What are the effects of seed implantation on short and long term potency?

The effect of the implant on potency can be immediate or delayed. Our studies so far have indicated that overall, approximately 25% of men who are fully potent (able to achieve an erection) prior to implantation, will become impotent after. Another 25% will experience some decrease in their ability but still have intercourse. At present, there is no way of predicting who will be affected and when. Many men who are potent will notice a decrease in the durability or firmness.

Can seed implantation cause long or short-term incontinence?

The risk of long term incontinence after either seed implant alone or in combination with external beam radiation in the typical (non-TURP) patient is extremely low: less than 1%. Short term, some patients experience significant urgency and may have difficulty reaching the restroom without some slight dribbling. This resolves as the seeds lose their energy.

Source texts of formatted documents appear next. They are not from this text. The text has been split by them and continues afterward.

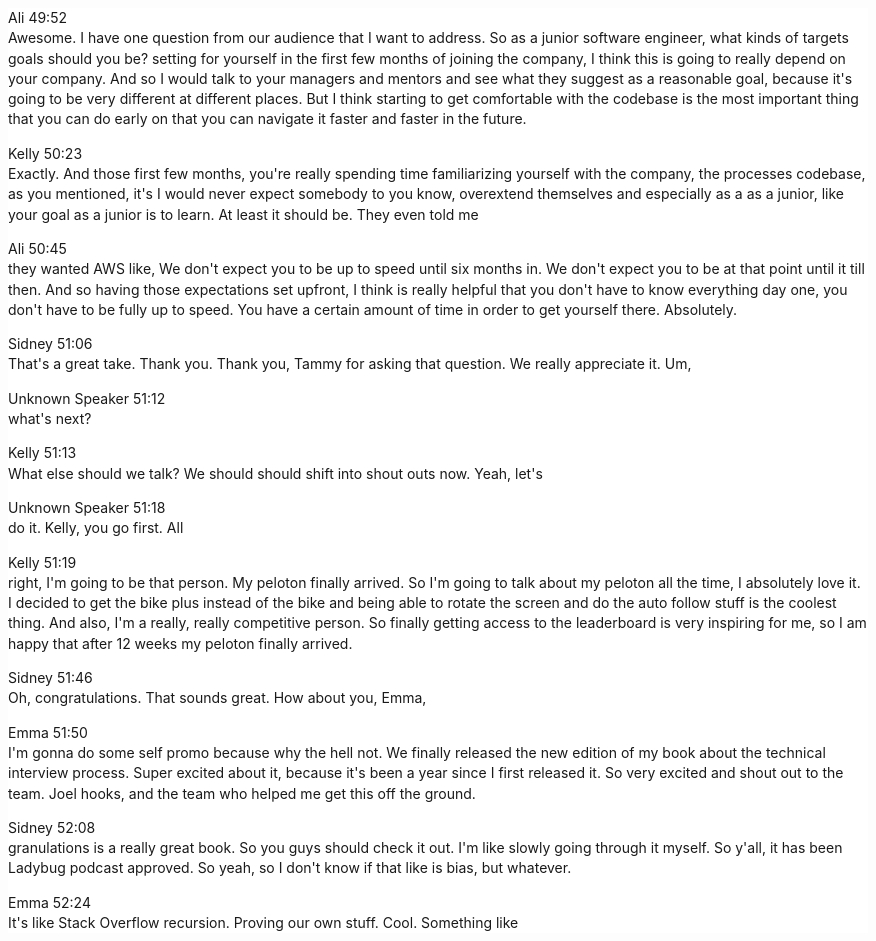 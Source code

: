 Ali  49:52  
Awesome. I have one question from our audience that I want to address. So as a junior software engineer, what kinds of targets goals should you be? setting for yourself in the first few months of joining the company, I think this is going to really depend on your company. And so I would talk to your managers and mentors and see what they suggest as a reasonable goal, because it's going to be very different at different places. But I think starting to get comfortable with the codebase is the most important thing that you can do early on that you can navigate it faster and faster in the future.

Kelly  50:23  
Exactly. And those first few months, you're really spending time familiarizing yourself with the company, the processes codebase, as you mentioned, it's I would never expect somebody to you know, overextend themselves and especially as a as a junior, like your goal as a junior is to learn. At least it should be. They even told me

Ali  50:45  
they wanted AWS like, We don't expect you to be up to speed until six months in. We don't expect you to be at that point until it till then. And so having those expectations set upfront, I think is really helpful that you don't have to know everything day one, you don't have to be fully up to speed. You have a certain amount of time in order to get yourself there. Absolutely.

Sidney  51:06  
That's a great take. Thank you. Thank you, Tammy for asking that question. We really appreciate it. Um,

Unknown Speaker  51:12  
what's next?

Kelly  51:13  
What else should we talk? We should should shift into shout outs now. Yeah, let's

Unknown Speaker  51:18  
do it. Kelly, you go first. All

Kelly  51:19  
right, I'm going to be that person. My peloton finally arrived. So I'm going to talk about my peloton all the time, I absolutely love it. I decided to get the bike plus instead of the bike and being able to rotate the screen and do the auto follow stuff is the coolest thing. And also, I'm a really, really competitive person. So finally getting access to the leaderboard is very inspiring for me, so I am happy that after 12 weeks my peloton finally arrived.

Sidney  51:46  
Oh, congratulations. That sounds great. How about you, Emma,

Emma  51:50  
I'm gonna do some self promo because why the hell not. We finally released the new edition of my book about the technical interview process. Super excited about it, because it's been a year since I first released it. So very excited and shout out to the team. Joel hooks, and the team who helped me get this off the ground.

Sidney  52:08  
granulations is a really great book. So you guys should check it out. I'm like slowly going through it myself. So y'all, it has been Ladybug podcast approved. So yeah, so I don't know if that like is bias, but whatever.

Emma  52:24  
It's like Stack Overflow recursion. Proving our own stuff. Cool. Something like
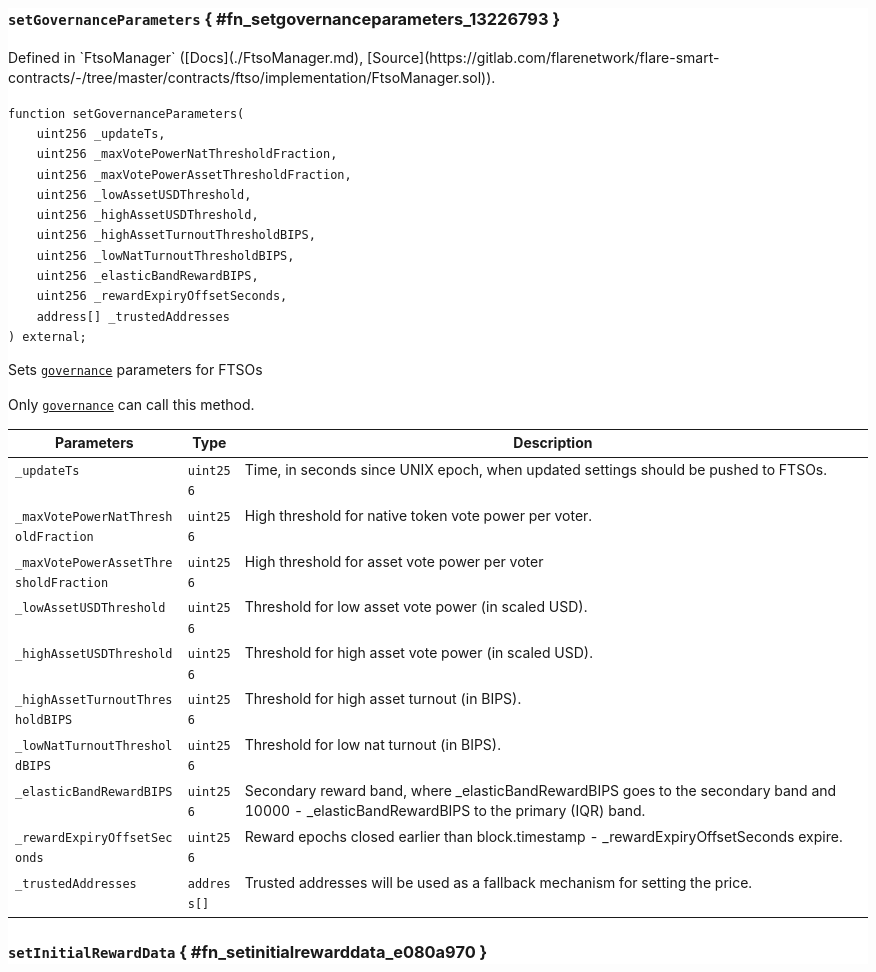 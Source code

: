 ### `setGovernanceParameters` { #fn_setgovernanceparameters_13226793 }

<div class="api-node-source" markdown>
Defined in `FtsoManager` ([Docs](./FtsoManager.md), [Source](https://gitlab.com/flarenetwork/flare-smart-contracts/-/tree/master/contracts/ftso/implementation/FtsoManager.sol)).
</div>

<div class="api-node-internal" markdown>

```solidity
function setGovernanceParameters(
    uint256 _updateTs,
    uint256 _maxVotePowerNatThresholdFraction,
    uint256 _maxVotePowerAssetThresholdFraction,
    uint256 _lowAssetUSDThreshold,
    uint256 _highAssetUSDThreshold,
    uint256 _highAssetTurnoutThresholdBIPS,
    uint256 _lowNatTurnoutThresholdBIPS,
    uint256 _elasticBandRewardBIPS,
    uint256 _rewardExpiryOffsetSeconds,
    address[] _trustedAddresses
) external;
```

Sets [`governance`](#fn_governance_5aa6e675) parameters for FTSOs

Only [`governance`](#fn_governance_5aa6e675) can call this method.

| Parameters | Type | Description |
| ---------- | ---- | ----------- |
| `_updateTs` | `uint256` | Time, in seconds since UNIX epoch, when updated settings should be pushed to FTSOs. |
| `_maxVotePowerNatThresholdFraction` | `uint256` | High threshold for native token vote power per voter. |
| `_maxVotePowerAssetThresholdFraction` | `uint256` | High threshold for asset vote power per voter |
| `_lowAssetUSDThreshold` | `uint256` | Threshold for low asset vote power (in scaled USD). |
| `_highAssetUSDThreshold` | `uint256` | Threshold for high asset vote power (in scaled USD). |
| `_highAssetTurnoutThresholdBIPS` | `uint256` | Threshold for high asset turnout (in BIPS). |
| `_lowNatTurnoutThresholdBIPS` | `uint256` | Threshold for low nat turnout (in BIPS). |
| `_elasticBandRewardBIPS` | `uint256` | Secondary reward band, where _elasticBandRewardBIPS goes to the secondary band and 10000 - _elasticBandRewardBIPS to the primary (IQR) band. |
| `_rewardExpiryOffsetSeconds` | `uint256` | Reward epochs closed earlier than block.timestamp - _rewardExpiryOffsetSeconds expire. |
| `_trustedAddresses` | `address[]` | Trusted addresses will be used as a fallback mechanism for setting the price. |

</div>
</div>

<div class="api-node" markdown>

### `setInitialRewardData` { #fn_setinitialrewarddata_e080a970 }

Please explain why nighttime is worse than daytime for urine retention and difficulties in urination.

For many men, nighttime urination is a different experience than daytime, with often a slower stream or difficulty initiating a stream. This phenomenon can be worsened after seed implantation or external beam radiation. The reason for this is unclear. It may be worse at night because there is slightly greater swelling of the prostate at night. Alpha blockers (Flomax, Cardura or Hytrin) are prescribed to help minimize this symptom. Often, walking around will alleviate this problem. Generally, this worsening of the urinary stream at night goes away as the seeds lose their energy.